Because this is a diversity action, the familiar principles of Klaxon Co. v. Stentor Electric Mfg. Co., 313 U.S. 487, 61 S.Ct. 1020, 85 L.Ed. 1477 (1941) compel resort to Illinois choice-of-law rules. But that search need not be concluded (or even undertaken) where there is no substantive difference in legal rules as between the potential candidates for the source of law (see, e.g., In re Air Crash Disaster Near Chicago, Illinois on May 25, 1979, 644 F.2d 594, 605 n. 2 (7th Cir. 1981)). qad argues that California law should apply. Although ALN disputes that, it correctly notes that the relevant elements of tort law are applied similarly in all the states involved here: see, e.g., Wagenseller v. Scottsdale Memorial Hosp., 147 Ariz. 370, 386, 710 P.2d 1025, 1041 (1985); Carmichael-Lynch-Nolan Advertising Agency, Inc. v. Bennett Associates, Inc., 561 S.W.2d 99, 102 (Ky.App. 1977); Biggs v. Marsh, 446 N.E.2d 977, 983 (Ind.App. 3d Dist. 1983).

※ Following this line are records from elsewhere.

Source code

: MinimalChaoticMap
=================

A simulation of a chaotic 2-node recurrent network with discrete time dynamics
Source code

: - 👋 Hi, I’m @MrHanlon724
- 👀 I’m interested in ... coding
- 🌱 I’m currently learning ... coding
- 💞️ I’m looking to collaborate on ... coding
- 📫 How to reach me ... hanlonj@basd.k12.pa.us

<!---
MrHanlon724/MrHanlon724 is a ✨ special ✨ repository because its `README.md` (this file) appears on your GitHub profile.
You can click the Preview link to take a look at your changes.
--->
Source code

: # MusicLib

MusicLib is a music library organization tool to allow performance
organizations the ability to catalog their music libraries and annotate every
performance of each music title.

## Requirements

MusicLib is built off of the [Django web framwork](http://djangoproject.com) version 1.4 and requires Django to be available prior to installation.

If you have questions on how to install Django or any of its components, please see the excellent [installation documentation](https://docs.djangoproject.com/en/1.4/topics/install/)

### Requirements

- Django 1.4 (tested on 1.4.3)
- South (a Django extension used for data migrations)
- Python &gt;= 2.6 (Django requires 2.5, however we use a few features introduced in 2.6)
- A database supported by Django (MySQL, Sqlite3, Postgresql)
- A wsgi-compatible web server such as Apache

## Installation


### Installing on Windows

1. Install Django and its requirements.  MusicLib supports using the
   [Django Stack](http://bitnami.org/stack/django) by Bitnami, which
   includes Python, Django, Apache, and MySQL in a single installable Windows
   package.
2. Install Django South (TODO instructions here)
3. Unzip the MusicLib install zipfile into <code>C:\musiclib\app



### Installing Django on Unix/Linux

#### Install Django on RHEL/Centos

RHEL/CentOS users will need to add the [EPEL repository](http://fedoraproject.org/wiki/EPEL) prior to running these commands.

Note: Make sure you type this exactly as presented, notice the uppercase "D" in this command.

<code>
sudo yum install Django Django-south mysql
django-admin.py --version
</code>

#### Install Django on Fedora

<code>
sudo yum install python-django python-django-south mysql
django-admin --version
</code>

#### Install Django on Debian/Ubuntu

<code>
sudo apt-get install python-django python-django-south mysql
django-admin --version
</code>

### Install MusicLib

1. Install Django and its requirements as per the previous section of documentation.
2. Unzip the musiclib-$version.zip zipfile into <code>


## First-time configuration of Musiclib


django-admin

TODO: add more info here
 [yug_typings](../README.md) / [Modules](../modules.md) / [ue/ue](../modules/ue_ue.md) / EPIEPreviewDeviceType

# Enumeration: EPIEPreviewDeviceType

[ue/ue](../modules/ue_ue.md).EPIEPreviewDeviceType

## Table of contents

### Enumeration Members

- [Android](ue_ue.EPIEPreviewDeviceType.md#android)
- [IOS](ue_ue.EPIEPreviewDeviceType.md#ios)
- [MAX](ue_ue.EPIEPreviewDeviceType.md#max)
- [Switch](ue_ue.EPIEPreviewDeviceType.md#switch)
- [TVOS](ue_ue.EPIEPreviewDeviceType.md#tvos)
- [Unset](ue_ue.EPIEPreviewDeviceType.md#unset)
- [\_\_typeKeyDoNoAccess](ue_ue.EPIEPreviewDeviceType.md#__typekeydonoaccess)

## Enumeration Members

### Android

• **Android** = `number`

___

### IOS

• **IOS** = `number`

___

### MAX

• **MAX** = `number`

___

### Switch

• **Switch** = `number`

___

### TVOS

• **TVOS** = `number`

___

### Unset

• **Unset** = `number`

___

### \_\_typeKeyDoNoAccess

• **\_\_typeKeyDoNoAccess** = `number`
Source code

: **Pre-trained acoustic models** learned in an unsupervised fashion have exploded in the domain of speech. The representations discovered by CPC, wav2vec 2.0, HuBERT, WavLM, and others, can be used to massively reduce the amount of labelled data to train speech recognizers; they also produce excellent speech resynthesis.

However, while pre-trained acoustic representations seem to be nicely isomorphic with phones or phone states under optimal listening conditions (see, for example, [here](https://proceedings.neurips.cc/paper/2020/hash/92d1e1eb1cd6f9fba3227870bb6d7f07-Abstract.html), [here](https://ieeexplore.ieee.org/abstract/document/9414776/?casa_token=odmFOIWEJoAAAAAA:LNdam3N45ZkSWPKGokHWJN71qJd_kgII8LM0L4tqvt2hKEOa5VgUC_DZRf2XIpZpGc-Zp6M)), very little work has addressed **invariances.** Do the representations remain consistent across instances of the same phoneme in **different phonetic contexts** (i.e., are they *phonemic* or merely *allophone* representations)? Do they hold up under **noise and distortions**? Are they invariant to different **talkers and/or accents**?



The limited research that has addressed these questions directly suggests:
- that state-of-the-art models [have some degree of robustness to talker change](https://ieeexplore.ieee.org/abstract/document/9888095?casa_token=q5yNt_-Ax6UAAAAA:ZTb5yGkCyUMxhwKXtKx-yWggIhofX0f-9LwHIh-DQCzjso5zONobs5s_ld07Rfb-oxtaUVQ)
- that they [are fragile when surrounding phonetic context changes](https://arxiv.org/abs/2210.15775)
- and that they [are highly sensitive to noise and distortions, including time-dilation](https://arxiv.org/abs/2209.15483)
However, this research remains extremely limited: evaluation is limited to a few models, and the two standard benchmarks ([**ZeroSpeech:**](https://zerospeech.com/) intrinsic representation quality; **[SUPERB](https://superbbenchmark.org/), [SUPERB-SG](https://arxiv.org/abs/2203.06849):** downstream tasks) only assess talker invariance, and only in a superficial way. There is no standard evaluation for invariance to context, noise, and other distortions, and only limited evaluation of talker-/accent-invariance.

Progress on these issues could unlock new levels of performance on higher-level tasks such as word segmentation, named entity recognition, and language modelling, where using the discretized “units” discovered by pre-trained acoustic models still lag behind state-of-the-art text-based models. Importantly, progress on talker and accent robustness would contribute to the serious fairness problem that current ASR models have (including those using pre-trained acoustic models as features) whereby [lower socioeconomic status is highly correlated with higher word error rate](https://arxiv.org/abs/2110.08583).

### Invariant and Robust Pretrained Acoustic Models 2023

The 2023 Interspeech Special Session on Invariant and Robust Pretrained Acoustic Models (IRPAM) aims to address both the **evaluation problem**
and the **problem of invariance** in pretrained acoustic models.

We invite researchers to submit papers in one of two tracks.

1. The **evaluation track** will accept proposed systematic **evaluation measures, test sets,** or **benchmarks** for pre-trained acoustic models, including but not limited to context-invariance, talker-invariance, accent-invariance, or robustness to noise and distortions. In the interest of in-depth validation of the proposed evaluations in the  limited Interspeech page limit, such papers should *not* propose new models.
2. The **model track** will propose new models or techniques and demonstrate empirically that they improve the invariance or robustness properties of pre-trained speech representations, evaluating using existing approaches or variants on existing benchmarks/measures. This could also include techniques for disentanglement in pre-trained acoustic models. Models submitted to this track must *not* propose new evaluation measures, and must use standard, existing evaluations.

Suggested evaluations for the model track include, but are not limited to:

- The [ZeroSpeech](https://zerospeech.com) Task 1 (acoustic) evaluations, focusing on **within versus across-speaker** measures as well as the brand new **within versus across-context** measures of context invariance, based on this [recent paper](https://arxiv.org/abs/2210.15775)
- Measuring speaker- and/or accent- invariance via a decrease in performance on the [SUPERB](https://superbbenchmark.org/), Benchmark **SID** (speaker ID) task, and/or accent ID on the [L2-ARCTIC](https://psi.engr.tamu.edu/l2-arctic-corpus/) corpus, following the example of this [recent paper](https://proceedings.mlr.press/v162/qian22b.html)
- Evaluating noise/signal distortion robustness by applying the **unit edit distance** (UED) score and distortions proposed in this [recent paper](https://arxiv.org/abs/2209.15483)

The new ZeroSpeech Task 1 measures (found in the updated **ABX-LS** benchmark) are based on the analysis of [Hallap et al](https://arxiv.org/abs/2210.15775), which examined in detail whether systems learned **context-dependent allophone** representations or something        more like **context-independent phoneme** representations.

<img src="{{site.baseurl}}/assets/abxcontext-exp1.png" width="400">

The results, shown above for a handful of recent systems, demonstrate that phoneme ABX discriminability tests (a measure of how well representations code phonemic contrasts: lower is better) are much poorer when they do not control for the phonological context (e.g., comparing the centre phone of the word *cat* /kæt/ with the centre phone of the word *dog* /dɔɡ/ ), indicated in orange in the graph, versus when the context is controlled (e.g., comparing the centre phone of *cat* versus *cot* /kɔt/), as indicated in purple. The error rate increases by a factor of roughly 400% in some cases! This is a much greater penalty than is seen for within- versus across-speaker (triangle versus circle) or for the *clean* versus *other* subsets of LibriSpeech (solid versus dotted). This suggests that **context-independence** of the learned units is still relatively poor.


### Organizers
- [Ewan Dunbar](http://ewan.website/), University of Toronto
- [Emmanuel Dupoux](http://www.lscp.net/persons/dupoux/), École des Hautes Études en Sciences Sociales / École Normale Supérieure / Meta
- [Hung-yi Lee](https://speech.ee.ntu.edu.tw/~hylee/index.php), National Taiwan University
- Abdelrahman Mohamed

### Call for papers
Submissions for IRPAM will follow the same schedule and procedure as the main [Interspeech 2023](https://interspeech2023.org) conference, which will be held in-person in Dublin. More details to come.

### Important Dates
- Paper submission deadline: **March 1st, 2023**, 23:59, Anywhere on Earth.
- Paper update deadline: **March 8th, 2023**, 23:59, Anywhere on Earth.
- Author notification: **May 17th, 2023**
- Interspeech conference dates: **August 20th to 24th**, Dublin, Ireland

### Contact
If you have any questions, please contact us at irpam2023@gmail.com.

[Footnote by this Court] This opinion need not address this or any other distinction between the two essentially similar torts (the dividing line between the two varies from state to state) because qad has failed to show any evidence to support the necessary elements common to both. Pacific Gas Electric, id. at 1128 n. 4, 270 Cal.Rptr. at 5 n. 4, 791 P.2d at 591 n. 4 recognized the overlapping quality of the two torts but likewise declined to resolve the problem of distinguishing fully between them (or even to resolve the question whether they should be treated as separate torts at all), electing instead to decide the case using their common elements.
Because qad neither alleges in Count II nor offers evidence in its P. 12(n) statement that any contract was breached, its only potentially viable claim in Count II might be that ALN disrupted qad's contractual or economic relationships with Hewlett-Packard or with qad's licensees.
Whatever may be the points of separation between those two possible variants of the same general tort, they share common elements that qad must satisfy to win its case — or, in the present context, as to which qad must show some genuine dispute of material fact to avoid summary judgment. For example, to become liable under either theory ALN must have known about the specific relationship with which it was interfering and must have intentionally caused some actual interference resulting in damages to qad.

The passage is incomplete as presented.